Wales government to redefine women to include trans women in landmark gender laws
Wales’s government has outlined plans to redefine the woman so that trans women are included.
A draft of the Welsh government’s Gender Quotas Bill, which was leaked on Sunday night (29 October) and seen by The Telegraph, proposes plans for a gender-balanced Senedd by having set equal quotas for male and female political candidates.
Under this draft bill, the definition of a woman will be updated, so that the female quota of candidates may include trans women.
Political candidates will be allowed to self-identify their gender when running for the Senedd, according to the leaked draft.
A definition of transgender in the draft bill reads: “A person who is proposing to undergo, is undergoing or has undergone a process (or part of a process) for the purpose of reassigning [their] sex to female by changing physiological or other attributes of sex.”
The draft also suggests that no constituency returning officer would be allowed to challenge or make an inquiry in relation to a candidate’s identity.
This bill echoes a similar plan put forward by the Scottish government in January that would have made it easier for people to legally change their gender, which was sadly blocked by the UK government.
The leak has had a mixed response from the public. While the trans community and its advocates are pleased with the progressive step forward, anti-trans hate groups and so-called women’s rights groups are up in arms.
Cathay Larkman, Welsh co-ordinator of the Women’s Rights Network, told The Telegraph that the leaked bill was sure to see men self-identifying as women to improve their chances of selection and push female candidates out.
“We are putting the Welsh Government on notice. Women will organise to fight this attack on our rights. This is a first step towards full self-ID in law,” she argued.
“It would introduce gender self-identification which has serious implications for women and girls in particular, with regards to single-sex spaces and services, including in changing rooms, sports, same-sex intimate care, hospital wards, rape crisis support and domestic violence centres.”
Commenting on the leaked bill, a spokesperson for the Welsh Government told The Telegraph that it did not represent the latest version of the Gender Quotas Bill, though they did not say whether that had to do with the redefinition of women.
“Our proposed model for quotas is designed to maximize the chances of achieving a Senedd comprised of at least 50 per cent women. Work is ongoing on the Bill,” said the spokesperson.
The first minister of Wales, Mark Drakeford has been a longtime defender of transgender rights, and has repeatedly shared his pro-trans beliefs in the Senedd.
In an almost anti-Rishi-Sunak speech last year, Drakeford told the Welsh parliament: “My starting point is the same as Penny Mordaunt’s – the UK minister responsible at the time – who said that the UK government’s starting point was that transgender women are women. That’s my starting point in this debate.
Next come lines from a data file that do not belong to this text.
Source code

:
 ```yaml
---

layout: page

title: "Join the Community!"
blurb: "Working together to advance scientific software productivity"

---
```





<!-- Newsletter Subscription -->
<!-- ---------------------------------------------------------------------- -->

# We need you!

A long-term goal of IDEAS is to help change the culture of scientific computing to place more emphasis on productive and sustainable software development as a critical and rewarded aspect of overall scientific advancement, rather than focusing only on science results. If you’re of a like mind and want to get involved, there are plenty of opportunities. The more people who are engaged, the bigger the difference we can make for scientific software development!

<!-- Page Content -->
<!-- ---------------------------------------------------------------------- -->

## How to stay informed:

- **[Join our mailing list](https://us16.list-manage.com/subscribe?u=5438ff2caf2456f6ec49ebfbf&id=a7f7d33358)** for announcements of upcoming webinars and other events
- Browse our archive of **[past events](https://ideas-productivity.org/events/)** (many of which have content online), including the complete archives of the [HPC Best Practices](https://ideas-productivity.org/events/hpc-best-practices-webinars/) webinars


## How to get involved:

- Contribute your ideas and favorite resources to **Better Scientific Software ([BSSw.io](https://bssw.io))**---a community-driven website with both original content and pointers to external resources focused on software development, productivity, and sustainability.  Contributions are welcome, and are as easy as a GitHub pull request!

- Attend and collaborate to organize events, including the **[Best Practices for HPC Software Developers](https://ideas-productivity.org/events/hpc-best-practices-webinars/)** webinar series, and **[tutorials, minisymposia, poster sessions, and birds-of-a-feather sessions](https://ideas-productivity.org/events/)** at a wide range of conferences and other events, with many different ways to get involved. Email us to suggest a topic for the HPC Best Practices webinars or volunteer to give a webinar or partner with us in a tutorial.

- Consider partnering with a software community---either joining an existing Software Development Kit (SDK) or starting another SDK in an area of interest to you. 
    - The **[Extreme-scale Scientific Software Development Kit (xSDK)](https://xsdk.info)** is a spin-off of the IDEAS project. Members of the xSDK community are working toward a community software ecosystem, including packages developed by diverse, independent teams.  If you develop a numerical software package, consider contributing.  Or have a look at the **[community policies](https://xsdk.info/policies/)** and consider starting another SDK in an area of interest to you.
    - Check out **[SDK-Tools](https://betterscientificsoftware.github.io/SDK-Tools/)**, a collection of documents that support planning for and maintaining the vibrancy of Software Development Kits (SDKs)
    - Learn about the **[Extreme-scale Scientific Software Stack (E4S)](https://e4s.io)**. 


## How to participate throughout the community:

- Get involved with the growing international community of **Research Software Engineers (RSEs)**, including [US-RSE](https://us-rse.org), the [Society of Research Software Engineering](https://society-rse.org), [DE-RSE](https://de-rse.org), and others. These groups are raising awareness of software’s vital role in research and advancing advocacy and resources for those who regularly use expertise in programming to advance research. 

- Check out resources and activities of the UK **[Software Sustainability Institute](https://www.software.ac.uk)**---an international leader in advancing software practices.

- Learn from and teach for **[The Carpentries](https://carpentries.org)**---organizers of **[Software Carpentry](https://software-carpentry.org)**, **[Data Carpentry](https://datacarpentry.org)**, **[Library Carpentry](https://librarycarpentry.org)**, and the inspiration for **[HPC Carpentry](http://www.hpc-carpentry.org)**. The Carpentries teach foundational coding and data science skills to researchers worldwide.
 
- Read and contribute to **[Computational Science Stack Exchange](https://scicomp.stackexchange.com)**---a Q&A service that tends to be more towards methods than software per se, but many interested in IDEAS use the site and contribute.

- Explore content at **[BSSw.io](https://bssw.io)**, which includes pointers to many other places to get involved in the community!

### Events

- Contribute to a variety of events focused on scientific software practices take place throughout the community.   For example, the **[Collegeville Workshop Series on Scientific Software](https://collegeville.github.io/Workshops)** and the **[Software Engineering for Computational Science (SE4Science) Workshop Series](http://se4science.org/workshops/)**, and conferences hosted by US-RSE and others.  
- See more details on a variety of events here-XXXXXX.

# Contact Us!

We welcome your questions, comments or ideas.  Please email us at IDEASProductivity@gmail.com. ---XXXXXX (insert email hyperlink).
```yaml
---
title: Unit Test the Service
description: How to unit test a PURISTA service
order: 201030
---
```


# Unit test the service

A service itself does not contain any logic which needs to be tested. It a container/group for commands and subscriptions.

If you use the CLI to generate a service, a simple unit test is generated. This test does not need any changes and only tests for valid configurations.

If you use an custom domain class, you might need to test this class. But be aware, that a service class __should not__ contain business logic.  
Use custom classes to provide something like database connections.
“It is a difficult area where people feel very strongly on different sides of an argument, and an argument that divides people who agree on most other things.
“In such a potentially divisive issue, the responsibility of elected representatives is not to stand on the certainties of their own convictions, but instead to work hard to look for opportunities for dialogue, to find ways of promoting understanding rather than conflict, and to demonstrate respect rather than to look for exclusion … to me, inclusivity is absolutely what we should be aiming for here.”